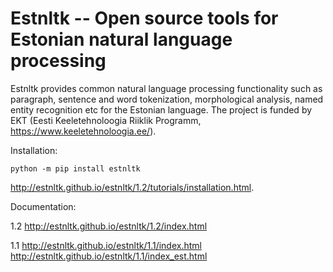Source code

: Estnltk -- Open source tools for Estonian natural language processing
=====================================================================

Estnltk provides common natural language processing functionality such as paragraph, sentence and word tokenization,
morphological analysis, named entity recognition etc for the Estonian language.
The project is funded by EKT (Eesti Keeletehnoloogia Riiklik Programm, https://www.keeletehnoloogia.ee/).


Installation:

```python -m pip install estnltk```

http://estnltk.github.io/estnltk/1.2/tutorials/installation.html.

Documentation:

1.2
http://estnltk.github.io/estnltk/1.2/index.html

1.1
http://estnltk.github.io/estnltk/1.1/index.html
http://estnltk.github.io/estnltk/1.1/index_est.html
# # #
Work to be completed: An exact copy of every line above, minus the pictures, is the required output.

Task result:
Source code

: Estnltk -- Open source tools for Estonian natural language processing
=====================================================================

Estnltk provides common natural language processing functionality such as paragraph, sentence and word tokenization,
morphological analysis, named entity recognition etc for the Estonian language.
The project is funded by EKT (Eesti Keeletehnoloogia Riiklik Programm, https://www.keeletehnoloogia.ee/).


Installation:

```python -m pip install estnltk```

http://estnltk.github.io/estnltk/1.2/tutorials/installation.html.

Documentation:

1.2
http://estnltk.github.io/estnltk/1.2/index.html

1.1
http://estnltk.github.io/estnltk/1.1/index.html
http://estnltk.github.io/estnltk/1.1/index_est.html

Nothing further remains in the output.